FOR the past eight months, her company has been bringing live Scottish and English football matches to the screens of hundreds of thousands of viewers across the UK, but mention the name Lynne Frank and most think of someone quite different from the woman heading up ESPN’s European operations.
In an interview just days after last summer’s swoop on the Barclays Premier League rights previously owned by bankrupt Setanta, presenters on Radio 4’s Today repeatedly referred to Frank as “Franks”. The confusion arose because of the similarity between the broadcasting executive’s name and that of celebrity PR guru Lynne Franks, famed as the inspiration for the chaotic Edina character in Absolutely Fabulous.
With dark hair, a conservative dress sense and an American accent, Lynne Frank could neither look nor sound more different from the TV persona played by Jennifer Saunders. True to the stereotype of laid-back California, where she was raised, Frank is said to be unperturbed by blunders when it comes to her surname.
Though her name may continue to rouse confusion, Frank has been steadily building ESPN’s brand presence in the UK. Its foothold in the British sports broadcasting market was further strengthened last week when the company won the exclusive rights to show England’s premier league highlights on mobile phones.
The deal, reportedly struck for a figure in the “single-digit millions”, starts in August and runs for three years. Frank described the mobile agreement as “another big step” in the process of building ESPN’s long-term relationship with UK sports fans.
“Mobile devices are an indispensable lifeline for football fans, who expect easy, quick access to the latest goals and action wherever they are,” she said. “Adding these rights will allow us to advance our commitment to delivering great sport across the many screens UK fans use each day.”

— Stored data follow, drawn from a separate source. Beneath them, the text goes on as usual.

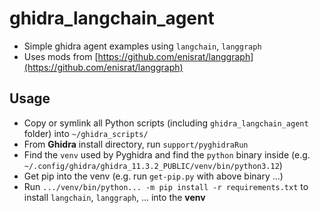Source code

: # ghidra_langchain_agent

- Simple ghidra agent examples using `langchain`, `langgraph`
- Uses mods from [https://github.com/enisrat/langgraph](https://github.com/enisrat/langgraph)

## Usage

- Copy or symlink all Python scripts (including `ghidra_langchain_agent` folder) into `~/ghidra_scripts/`
- From __Ghidra__ install directory, run `support/pyghidraRun`
- Find the `venv` used by Pyghidra and find the `python` binary inside (e.g. `~/.config/ghidra/ghidra_11.3.2_PUBLIC/venv/bin/python3.12`)
- Get pip into the venv (e.g. run `get-pip.py` with above binary ...)
- Run `.../venv/bin/python... -m pip install -r requirements.txt` to install `langchain`, `langgraph`, ... into the __venv__
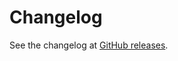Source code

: # Changelog

See the changelog at [GitHub releases](https://github.com/flyingpie/windows-terminal-quake/releases).
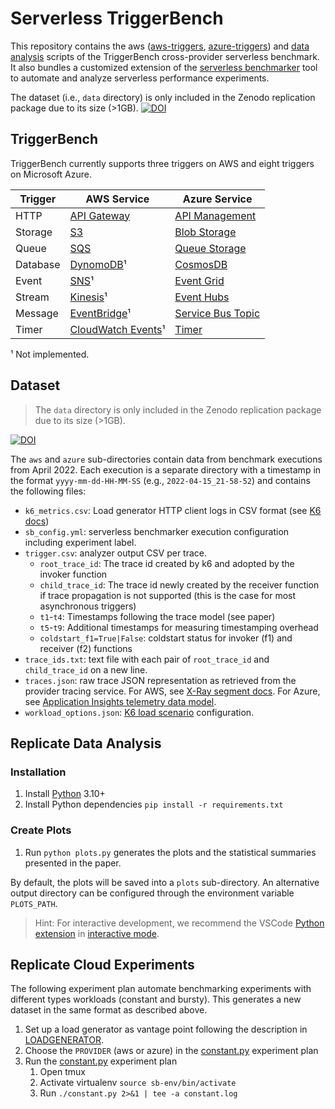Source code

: # Serverless TriggerBench

This repository contains the aws ([aws-triggers](./aws-triggers/), [azure-triggers](./azure-triggers/)) and [data analysis](./data-analysis/) scripts of the TriggerBench cross-provider serverless benchmark.
It also bundles a customized extension of the [serverless benchmarker](./serverless-benchmarker/) tool to automate and analyze serverless performance experiments.

The dataset (i.e., `data` directory) is only included in the Zenodo replication package due to its size (>1GB).
[![DOI](https://zenodo.org/badge/DOI/10.5281/zenodo.6491259.svg)](https://doi.org/10.5281/zenodo.6491259)

## TriggerBench

TriggerBench currently supports three triggers on AWS and eight triggers on Microsoft Azure.

| Trigger  | AWS Service                                                                                             | Azure Service                                                                                 |
|----------|---------------------------------------------------------------------------------------------------------|-----------------------------------------------------------------------------------------------|
| HTTP     | [API Gateway](https://aws.amazon.com/api-gateway/)                                                      | [API Management](https://azure.microsoft.com/en-us/services/api-management)                   |
| Storage  | [S3](https://aws.amazon.com/s3/)                                                                        | [Blob Storage](https://azure.microsoft.com/en-us/services/storage/blobs/)                     |
| Queue    | [SQS](https://aws.amazon.com/sqs/)                                                                      | [Queue Storage](https://azure.microsoft.com/en-us/services/storage/queues/)                   |
| Database | [DynomoDB](https://aws.amazon.com/dynamodb/)¹                                                           | [CosmosDB](https://azure.microsoft.com/en-us/services/cosmos-db/)                             |
| Event    | [SNS](https://aws.amazon.com/sns)¹                                                                      | [Event Grid](https://azure.microsoft.com/en-us/services/event-grid)                           |
| Stream   | [Kinesis](https://aws.amazon.com/kinesis/)¹                                                             | [Event Hubs](https://azure.microsoft.com/en-us/services/event-hubs/)                          |
| Message  | [EventBridge](https://aws.amazon.com/eventbridge/)¹                                                     | [Service Bus Topic](https://azure.microsoft.com/en-us/services/service-bus)                   |
| Timer    | [CloudWatch Events](https://docs.aws.amazon.com/AmazonCloudWatch/latest/events/RunLambdaSchedule.html)¹ | [Timer](https://docs.microsoft.com/en-us/azure/azure-functions/functions-bindings-timer)      |

¹ Not implemented.

## Dataset

> The `data` directory is only included in the Zenodo replication package due to its size (>1GB).

[![DOI](https://zenodo.org/badge/DOI/10.5281/zenodo.6491259.svg)](https://doi.org/10.5281/zenodo.6491259)

The `aws` and `azure` sub-directories contain data from benchmark executions from April 2022.
Each execution is a separate directory with a timestamp in the format `yyyy-mm-dd-HH-MM-SS` (e.g., `2022-04-15_21-58-52`) and contains the following files:

* `k6_metrics.csv`: Load generator HTTP client logs in CSV format (see [K6 docs](https://k6.io/docs/results-visualization/csv/))
* `sb_config.yml`: serverless benchmarker execution configuration including experiment label.
* `trigger.csv`: analyzer output CSV per trace.
  * `root_trace_id`: The trace id created by k6 and adopted by the invoker function
  * `child_trace_id`: The trace id newly created by the receiver function if trace propagation is not supported (this is the case for most asynchronous triggers)
  * `t1`-`t4`: Timestamps following the trace model (see paper)
  * `t5`-`t9`: Additional timestamps for measuring timestamping overhead
  * `coldstart_f1=True|False`: coldstart status for invoker (f1) and receiver (f2) functions
* `trace_ids.txt`: text file with each pair of `root_trace_id` and `child_trace_id` on a new line.
* `traces.json`: raw trace JSON representation as retrieved from the provider tracing service. For AWS, see [X-Ray segment docs](https://docs.aws.amazon.com/xray/latest/devguide/xray-api-segmentdocuments.html). For Azure, see [Application Insights telemetry data model](https://docs.microsoft.com/en-us/azure/azure-monitor/app/data-model).
* `workload_options.json`: [K6 load scenario](https://k6.io/docs/using-k6/scenarios/) configuration.

## Replicate Data Analysis

### Installation

1. Install [Python](https://www.python.org/downloads/) 3.10+
2. Install Python dependencies `pip install -r requirements.txt`

### Create Plots

1. Run `python plots.py` generates the plots and the statistical summaries presented in the paper.

By default, the plots will be saved into a `plots` sub-directory.
An alternative output directory can be configured through the environment variable `PLOTS_PATH`.

> Hint: For interactive development, we recommend the VSCode [Python extension](https://marketplace.visualstudio.com/items?itemName=ms-python.python) in [interactive mode](https://youtu.be/lwN4-W1WR84?t=107).

## Replicate Cloud Experiments

The following experiment plan automate benchmarking experiments with different types workloads (constant and bursty).
This generates a new dataset in the same format as described above.

1. Set up a load generator as vantage point following the description in [LOADGENERATOR](./serverless-benchmarker/docs/LOADGENERATOR.md).
2. Choose the `PROVIDER` (aws or azure) in the [constant.py](./experiment-plans/constant.py) experiment plan
3. Run the [constant.py](./experiment-plans/constant.py) experiment plan
    1. Open tmux
    2. Activate virtualenv `source sb-env/bin/activate`
    3. Run `./constant.py 2>&1 | tee -a constant.log`
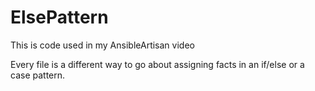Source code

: # ElsePattern

This is code used in my AnsibleArtisan video 

Every file is a different way to go about assigning facts in an if/else or a case pattern.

The new mobile rights may also help soften the blow at the start of next season, when the number of English premiership games shown by ESPN will drop to 23. This compares to the 46 live matches aired by ESPN in its maiden season.
The drop stems from the history of how the firm acquired the rights in the first place. When bidding time came in early 2009 for English Premier League games to be shown between 2010 and 2013, ESPN was outgunned by both Sky and Setanta. However, the weakening finances of Dublin-based Setanta meant it only succeeded in securing one new package of 23 games, versus the two packages for a total of 46 matches that it held from the previous round.
When Setanta hit the buffers a few months later, ESPN was forced to accept that if it stepped in, it would have half the number of matches in ensuing years that it enjoyed during its first season.
Frank insists her company will secure other compelling sporting rights to see it through the next three seasons of depleted Barclays Premiership coverage. In any event, its Scottish broadcasting will remain unaffected: although ESPN’s rights for the Clydesdale Bank Premier League were also bought off of Setanta, that agreement was struck separately, meaning that ESPN will continue to carry 30 Scottish matches in each of the next three seasons.
Having lived in London for nearly 16 years, Frank understands the importance of carrying credibility in local markets. In all of the territories under her control, she follows the mantra of acting locally and thinking globally, as reflected in the recruitment of UK broadcasting veterans such as Ray Stubbs to ESPN’s UK channel.
Those American owners – Walt Disney subsidiary ABC and the Hearst Corporation – also have the deep pockets to allow Frank to execute the long-term game plan she says will carry ESPN beyond the 2012-13 season of reduced Barclays Premiership coverage.
She is careful to paint Sky as a partner rather than a competitor, as the Australian-controlled operation is one of the key distributors for ESPN in the UK. But the two will inevitably clash: ESPN’s newly won mobile rights were secured at the expense of Sky. Additionally, there seems little doubt ESPN will want to secure at least one or two more of the Barclays Premiership packages currently in the Sky portfolio when the next round of bidding comes up in 2013.
Striking the balance with Sky will no doubt prove a tricky task in coming years, but Frank waited nearly four years to make the first step into UK top-flight football.
It’s difficult to imagine that there won’t be more to follow.